Graphcore brought its bigger systems out to play and was able to boost GPUs. (Source: Graphcore)

Systems Using A100 GPUs Have Increased More Than 5-fold In The Last 18 Months-Nvidia

Remember when computers were young? Remember how many of the things we take for granted today on our tablets and with our smartphones, were still clunky and algorithms were learning how to learn? Machine learning would take forever. Well back around 1965 a new term came into being and it involved transistors. It was called Moore’s Law.

Moore’s law is a term used to refer to the observation made by Gordon Moore in 1965 that the number of transistors in a dense integrated circuit (IC) doubles about every two years. Moore’s law isn’t really a law in the legal sense or even a proven theory in the scientific sense (such as E = mc2).

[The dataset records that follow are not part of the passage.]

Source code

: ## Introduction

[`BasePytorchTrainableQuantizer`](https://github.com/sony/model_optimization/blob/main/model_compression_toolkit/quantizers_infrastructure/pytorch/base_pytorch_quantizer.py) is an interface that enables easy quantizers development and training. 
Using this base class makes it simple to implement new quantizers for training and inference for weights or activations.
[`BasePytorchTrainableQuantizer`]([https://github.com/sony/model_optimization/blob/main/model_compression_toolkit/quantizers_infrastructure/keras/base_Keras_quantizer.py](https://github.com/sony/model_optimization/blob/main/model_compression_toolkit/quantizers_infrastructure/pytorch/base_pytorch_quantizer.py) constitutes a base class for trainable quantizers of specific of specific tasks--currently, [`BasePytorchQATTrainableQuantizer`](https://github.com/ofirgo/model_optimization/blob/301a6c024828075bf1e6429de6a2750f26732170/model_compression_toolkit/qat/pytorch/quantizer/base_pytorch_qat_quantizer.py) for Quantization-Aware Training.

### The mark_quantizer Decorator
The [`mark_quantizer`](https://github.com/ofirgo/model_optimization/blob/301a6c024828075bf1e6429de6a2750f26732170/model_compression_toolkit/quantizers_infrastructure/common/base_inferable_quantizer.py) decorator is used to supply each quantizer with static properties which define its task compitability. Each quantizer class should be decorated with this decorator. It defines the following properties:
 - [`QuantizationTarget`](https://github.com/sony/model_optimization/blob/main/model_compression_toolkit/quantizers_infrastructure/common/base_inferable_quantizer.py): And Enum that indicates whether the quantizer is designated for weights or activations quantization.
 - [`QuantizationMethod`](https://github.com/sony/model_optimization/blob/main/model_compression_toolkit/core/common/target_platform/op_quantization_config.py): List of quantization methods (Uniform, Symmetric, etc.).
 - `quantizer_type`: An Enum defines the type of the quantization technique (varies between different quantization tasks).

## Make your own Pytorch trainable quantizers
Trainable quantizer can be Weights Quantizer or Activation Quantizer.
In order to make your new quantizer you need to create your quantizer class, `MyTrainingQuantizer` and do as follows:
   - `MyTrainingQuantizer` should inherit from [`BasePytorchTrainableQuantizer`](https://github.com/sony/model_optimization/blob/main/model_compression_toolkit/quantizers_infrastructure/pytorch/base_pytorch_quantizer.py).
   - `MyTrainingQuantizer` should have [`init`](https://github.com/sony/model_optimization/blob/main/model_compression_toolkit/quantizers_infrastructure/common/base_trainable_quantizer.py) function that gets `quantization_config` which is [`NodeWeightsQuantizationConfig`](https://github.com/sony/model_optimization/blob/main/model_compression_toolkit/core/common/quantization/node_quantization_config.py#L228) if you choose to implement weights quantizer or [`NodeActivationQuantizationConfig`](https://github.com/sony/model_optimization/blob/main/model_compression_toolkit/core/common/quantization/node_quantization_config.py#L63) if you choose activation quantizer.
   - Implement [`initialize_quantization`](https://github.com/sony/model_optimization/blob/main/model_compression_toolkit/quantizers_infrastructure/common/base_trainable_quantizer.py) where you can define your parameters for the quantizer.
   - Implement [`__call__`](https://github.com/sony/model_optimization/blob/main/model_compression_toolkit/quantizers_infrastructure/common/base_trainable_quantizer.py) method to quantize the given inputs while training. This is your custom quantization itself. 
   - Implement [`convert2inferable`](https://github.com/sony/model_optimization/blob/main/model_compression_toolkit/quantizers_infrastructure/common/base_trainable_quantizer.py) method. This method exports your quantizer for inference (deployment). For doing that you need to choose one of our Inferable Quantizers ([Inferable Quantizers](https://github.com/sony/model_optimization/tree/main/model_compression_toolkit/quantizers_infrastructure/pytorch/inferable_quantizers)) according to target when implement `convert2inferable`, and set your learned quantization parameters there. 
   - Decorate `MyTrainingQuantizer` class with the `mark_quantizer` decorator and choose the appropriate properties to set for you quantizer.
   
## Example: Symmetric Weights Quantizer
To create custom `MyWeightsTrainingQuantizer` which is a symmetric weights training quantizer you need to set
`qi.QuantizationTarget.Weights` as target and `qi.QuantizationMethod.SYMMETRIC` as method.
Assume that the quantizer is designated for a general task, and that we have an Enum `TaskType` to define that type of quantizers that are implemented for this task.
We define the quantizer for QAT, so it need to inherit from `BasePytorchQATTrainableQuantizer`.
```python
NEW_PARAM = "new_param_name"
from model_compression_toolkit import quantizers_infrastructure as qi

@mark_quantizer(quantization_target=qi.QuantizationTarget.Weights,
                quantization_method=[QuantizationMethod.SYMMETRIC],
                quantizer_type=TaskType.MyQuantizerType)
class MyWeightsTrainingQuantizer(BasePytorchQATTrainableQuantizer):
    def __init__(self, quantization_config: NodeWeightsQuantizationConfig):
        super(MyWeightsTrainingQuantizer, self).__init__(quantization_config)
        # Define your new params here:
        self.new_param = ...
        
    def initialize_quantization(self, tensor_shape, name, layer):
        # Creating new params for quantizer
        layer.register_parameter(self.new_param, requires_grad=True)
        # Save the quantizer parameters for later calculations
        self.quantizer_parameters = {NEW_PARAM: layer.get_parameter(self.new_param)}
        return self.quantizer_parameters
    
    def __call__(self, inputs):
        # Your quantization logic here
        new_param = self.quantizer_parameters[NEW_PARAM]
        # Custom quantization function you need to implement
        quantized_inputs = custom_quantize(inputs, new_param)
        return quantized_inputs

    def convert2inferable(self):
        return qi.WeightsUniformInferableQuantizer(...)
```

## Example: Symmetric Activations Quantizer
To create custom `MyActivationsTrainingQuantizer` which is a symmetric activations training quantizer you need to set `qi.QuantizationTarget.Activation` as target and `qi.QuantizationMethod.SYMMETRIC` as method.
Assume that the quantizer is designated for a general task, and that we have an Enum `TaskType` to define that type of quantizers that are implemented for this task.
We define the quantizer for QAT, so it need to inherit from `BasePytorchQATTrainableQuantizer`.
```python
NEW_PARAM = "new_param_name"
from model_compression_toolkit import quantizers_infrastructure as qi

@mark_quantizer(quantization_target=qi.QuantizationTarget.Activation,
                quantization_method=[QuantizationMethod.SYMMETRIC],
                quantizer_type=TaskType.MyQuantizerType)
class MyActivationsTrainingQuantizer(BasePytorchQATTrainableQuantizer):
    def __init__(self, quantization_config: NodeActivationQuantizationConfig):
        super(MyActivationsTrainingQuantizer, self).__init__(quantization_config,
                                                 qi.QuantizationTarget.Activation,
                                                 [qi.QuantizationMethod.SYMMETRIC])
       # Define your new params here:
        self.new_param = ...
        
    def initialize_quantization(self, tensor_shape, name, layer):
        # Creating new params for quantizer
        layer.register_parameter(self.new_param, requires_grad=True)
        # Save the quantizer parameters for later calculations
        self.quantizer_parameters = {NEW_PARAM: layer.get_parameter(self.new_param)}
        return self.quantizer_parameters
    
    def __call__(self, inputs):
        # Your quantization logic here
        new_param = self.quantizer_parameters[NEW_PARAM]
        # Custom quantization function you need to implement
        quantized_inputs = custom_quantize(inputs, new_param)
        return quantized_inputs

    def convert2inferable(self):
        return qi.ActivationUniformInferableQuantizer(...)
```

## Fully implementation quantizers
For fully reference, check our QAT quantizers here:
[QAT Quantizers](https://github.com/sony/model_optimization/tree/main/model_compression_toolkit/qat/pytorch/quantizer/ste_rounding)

For several years computers followed Moore’s Law pretty closely. Their CPUs and the software of the time would essentially double every two years.

Then came AI into the equation and the numbers show that it’s blown Moore’s Law out of the water.

The gains to AI training performance since MLPerf benchmarks began “managed to dramatically outstrip Moore’s Law,” says David Kanter, executive director of the MLPerf parent organization MLCommons

The days and sometimes weeks it took to train AIs only a few years ago was a big reason behind the launch of billions of dollars worth of new computing startups over the last few years—including Cerebras Systems, Graphcore, Habana Labs, and SambaNova Systems. In addition, Google, Intel, Nvidia, and other established companies made their own similar amounts of internal investment (and sometimes acquisition).

With the newest edition of the MLPerf training benchmark results, there’s clear evidence that the money was well spent.

How Much Faster Can It Be?

But after decades of intense effort and hundreds of billions of dollars in investment, look how far we’ve come!  According to Research Gate, if you’re fortunate enough to be reading this article on a high-end smartphone, the processor inside it was made using technology at what’s called the 7-nanometer node. That means that there are about 100 million transistors within a square millimeter of silicon. Processors fabricated at the 5-nm node are in production now, and industry leaders expect to be working on what might be called the 1-nm node inside of a decade.

Yes, things have gotten much quicker. AI is making training algorithms so much faster, it is hard to put into layman’s terms. It is the difference between a propeller plane and a modern jet fighter. The jump is that dramatic.

An article in was written by Samuel k Moore and this Mr. Moore explains what several of the companies listed above found out when they tested some of their latest algorithms with a company called ML Commons. The testing part was run through the benchmarks of MLPerf which is part of ML Commons.

Overall improvements to the software as well as processor and computer architecture produced a 6.8-11-fold speedup for the best benchmark results. In the newest tests, called version 1.1, the best results improved by up to 2.3 times over those from June.

For the first time, Microsoft entered its Azure cloud AI offerings into MLPerf, muscling through all eight of the test networks using a variety of resources. They ranged in scale from 2 AMD Epyc CPUs and 8 Nvidia A100 GPUs to 512 CPUs and 2048 GPUs. Scale clearly mattered. The top range trained AIs in less than a minute while the two-and-eight combination often needed 20 minutes or more.

If you are not well versed in these numbers and they make no sense to you, the article explains in detail what the results for each tech company mean and just what algorithms were tested.

But the bottom line is this, AI Is making advances so much faster than even the best minds anticipated. And believe it or not, that is a good thing.